É essencial realizar exames de sangue periódicos para monitorizar os níveis de sódio, potássio, creatinina e glicose. O acompanhamento da pressão arterial em casa também ajuda a verificar se o ajuste da dose é necessário. Muitas vezes, a hidroclorotiazida é combinada com outros remédios, como a losartana ou anlodipina, para potenciar o controlo da pressão ao longo das 24 horas.

Erros comuns cometidos pelos pacientes

O maior erro é interromper o tratamento por conta própria quando a pressão parece estabilizada. A hipertensão é uma doença crónica; se a pressão está boa, é sinal de que o remédio está a cumprir a sua função. Outro erro frequente é tomar o medicamento à noite, o que prejudica a qualidade do descanso devido às idas frequentes à casa de banho.

Muitos doentes também falham ao não realizar os exames periódicos ou ao negligenciar a proteção solar. Além disso, deixar de medir a pressão regularmente impede que o médico perceba se o tratamento ainda é eficaz. O acompanhamento contínuo garante que quaisquer alterações nos sais minerais sejam detetadas precocemente.

Mitos sobre a hidroclorotiazida

Um mito comum é que a hidroclorotiazida faz o rim parar de funcionar.

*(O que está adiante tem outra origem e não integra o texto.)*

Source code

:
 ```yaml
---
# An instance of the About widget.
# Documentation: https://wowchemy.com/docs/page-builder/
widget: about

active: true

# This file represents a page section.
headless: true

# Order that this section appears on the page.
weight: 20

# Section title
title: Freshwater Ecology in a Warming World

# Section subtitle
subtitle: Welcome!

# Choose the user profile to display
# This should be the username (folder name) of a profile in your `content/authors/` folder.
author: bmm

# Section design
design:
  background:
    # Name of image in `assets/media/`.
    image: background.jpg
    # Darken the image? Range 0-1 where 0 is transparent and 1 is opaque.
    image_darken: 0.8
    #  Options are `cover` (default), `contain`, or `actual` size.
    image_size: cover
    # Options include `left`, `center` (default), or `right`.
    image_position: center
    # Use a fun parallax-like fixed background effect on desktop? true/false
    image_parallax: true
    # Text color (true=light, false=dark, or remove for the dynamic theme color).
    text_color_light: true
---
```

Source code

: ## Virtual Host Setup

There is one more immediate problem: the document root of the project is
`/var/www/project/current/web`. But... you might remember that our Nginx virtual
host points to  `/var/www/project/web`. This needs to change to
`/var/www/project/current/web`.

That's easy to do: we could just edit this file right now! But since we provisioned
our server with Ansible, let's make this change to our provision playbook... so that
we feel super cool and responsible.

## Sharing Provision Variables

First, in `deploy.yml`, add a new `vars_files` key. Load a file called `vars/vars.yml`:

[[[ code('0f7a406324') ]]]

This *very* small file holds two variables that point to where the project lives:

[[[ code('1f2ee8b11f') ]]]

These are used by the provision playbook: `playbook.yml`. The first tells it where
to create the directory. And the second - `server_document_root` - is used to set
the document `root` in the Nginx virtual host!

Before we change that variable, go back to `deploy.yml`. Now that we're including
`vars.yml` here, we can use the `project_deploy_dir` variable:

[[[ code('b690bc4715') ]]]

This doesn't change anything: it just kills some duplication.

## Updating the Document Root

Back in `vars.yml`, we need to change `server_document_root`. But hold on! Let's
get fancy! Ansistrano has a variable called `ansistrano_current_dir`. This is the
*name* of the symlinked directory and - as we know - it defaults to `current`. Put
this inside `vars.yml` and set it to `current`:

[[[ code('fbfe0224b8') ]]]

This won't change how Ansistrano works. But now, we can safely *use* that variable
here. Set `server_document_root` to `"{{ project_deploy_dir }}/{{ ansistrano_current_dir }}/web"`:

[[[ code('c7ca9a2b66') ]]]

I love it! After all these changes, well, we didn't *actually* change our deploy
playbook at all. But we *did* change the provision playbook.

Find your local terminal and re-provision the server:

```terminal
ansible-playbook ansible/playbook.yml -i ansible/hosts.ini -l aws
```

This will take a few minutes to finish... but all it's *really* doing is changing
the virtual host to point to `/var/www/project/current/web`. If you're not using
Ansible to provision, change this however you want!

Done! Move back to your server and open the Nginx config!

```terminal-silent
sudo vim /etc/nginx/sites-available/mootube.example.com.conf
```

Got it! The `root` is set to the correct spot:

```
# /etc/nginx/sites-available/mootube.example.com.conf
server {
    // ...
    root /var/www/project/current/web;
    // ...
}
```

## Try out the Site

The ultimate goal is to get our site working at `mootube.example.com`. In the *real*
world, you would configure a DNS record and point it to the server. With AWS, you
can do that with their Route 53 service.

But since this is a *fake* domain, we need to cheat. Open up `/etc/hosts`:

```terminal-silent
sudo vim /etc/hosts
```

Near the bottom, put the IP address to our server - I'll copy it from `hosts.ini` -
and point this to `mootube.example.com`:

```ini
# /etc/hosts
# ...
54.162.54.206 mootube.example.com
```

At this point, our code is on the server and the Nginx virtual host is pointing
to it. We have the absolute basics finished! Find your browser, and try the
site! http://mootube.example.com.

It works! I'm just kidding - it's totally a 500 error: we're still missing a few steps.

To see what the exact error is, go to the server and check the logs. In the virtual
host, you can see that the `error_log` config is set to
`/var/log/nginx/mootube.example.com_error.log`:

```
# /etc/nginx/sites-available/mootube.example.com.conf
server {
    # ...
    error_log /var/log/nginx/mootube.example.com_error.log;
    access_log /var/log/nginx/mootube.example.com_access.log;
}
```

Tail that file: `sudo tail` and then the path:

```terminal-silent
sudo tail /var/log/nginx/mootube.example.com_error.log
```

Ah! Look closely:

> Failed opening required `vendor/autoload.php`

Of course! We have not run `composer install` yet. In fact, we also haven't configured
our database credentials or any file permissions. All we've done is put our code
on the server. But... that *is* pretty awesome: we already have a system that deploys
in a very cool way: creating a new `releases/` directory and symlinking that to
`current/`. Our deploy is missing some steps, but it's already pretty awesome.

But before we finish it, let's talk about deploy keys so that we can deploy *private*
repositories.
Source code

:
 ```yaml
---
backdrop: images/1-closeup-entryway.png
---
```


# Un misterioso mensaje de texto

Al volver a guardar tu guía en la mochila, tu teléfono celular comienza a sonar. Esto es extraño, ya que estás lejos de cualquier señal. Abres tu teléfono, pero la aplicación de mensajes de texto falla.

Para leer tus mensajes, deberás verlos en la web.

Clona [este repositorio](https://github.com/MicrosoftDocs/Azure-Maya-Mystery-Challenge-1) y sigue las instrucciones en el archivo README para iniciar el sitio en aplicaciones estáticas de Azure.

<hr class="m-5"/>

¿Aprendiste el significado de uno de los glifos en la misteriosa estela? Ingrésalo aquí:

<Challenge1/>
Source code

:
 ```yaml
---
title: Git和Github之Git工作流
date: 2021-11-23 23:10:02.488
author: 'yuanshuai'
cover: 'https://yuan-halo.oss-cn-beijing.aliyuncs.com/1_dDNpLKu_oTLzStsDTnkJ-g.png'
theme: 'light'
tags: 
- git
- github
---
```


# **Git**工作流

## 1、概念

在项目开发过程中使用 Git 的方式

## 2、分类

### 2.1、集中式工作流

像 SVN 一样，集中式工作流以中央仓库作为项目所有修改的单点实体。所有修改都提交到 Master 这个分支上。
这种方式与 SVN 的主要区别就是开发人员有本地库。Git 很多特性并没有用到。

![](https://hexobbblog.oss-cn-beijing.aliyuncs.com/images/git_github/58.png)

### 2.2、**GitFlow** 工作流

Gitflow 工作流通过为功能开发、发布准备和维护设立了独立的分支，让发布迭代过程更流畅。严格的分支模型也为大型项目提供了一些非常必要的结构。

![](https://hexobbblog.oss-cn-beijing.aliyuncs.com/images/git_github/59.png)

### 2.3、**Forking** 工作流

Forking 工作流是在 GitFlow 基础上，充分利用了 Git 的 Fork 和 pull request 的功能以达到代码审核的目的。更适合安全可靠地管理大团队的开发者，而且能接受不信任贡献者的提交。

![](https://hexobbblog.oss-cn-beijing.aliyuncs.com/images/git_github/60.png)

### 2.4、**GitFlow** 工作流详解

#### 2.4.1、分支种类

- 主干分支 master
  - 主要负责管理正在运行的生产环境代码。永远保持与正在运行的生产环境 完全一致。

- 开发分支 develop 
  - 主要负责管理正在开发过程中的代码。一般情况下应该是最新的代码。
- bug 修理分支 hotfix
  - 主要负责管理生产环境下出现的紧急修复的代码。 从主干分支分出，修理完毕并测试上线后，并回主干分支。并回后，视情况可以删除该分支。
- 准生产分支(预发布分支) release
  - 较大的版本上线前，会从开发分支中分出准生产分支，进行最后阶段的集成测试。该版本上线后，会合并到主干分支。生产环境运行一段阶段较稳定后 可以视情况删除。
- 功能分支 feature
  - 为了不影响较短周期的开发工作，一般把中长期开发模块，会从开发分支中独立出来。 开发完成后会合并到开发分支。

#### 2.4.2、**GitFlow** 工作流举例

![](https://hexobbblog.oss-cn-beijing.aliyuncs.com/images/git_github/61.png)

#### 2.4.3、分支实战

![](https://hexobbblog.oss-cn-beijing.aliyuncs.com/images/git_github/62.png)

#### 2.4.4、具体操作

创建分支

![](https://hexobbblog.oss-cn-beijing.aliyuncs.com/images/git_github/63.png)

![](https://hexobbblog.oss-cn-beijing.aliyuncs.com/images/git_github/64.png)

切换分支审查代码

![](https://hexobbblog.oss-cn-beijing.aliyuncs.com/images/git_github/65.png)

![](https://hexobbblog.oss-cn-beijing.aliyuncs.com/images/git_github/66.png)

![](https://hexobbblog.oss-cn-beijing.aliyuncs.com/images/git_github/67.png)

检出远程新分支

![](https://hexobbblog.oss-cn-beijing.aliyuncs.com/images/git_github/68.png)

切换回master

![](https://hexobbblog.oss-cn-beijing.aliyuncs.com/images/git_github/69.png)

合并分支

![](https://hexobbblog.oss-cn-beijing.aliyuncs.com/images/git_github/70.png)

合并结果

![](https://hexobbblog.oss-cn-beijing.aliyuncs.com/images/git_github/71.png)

Na verdade, ao controlar a pressão, ela protege os rins, já que a hipertensão é uma das principais causas de insuficiência renal. Outro mito é acreditar que o remédio serve apenas para urinar. Como explicado, o seu efeito a longo prazo foca-se na dilatação arterial.

Também se ouve dizer que não se pode tomar o medicamento no calor. Isso é falso. No calor, os vasos já dilatam e a transpiração aumenta a desidratação, o que pode baixar a pressão. O problema não é o remédio em si, mas o conjunto de fatores climáticos. Quanto à gota, embora se evite o uso, em casos muito bem controlados, o médico pode decidir manter a medicação sob vigilância.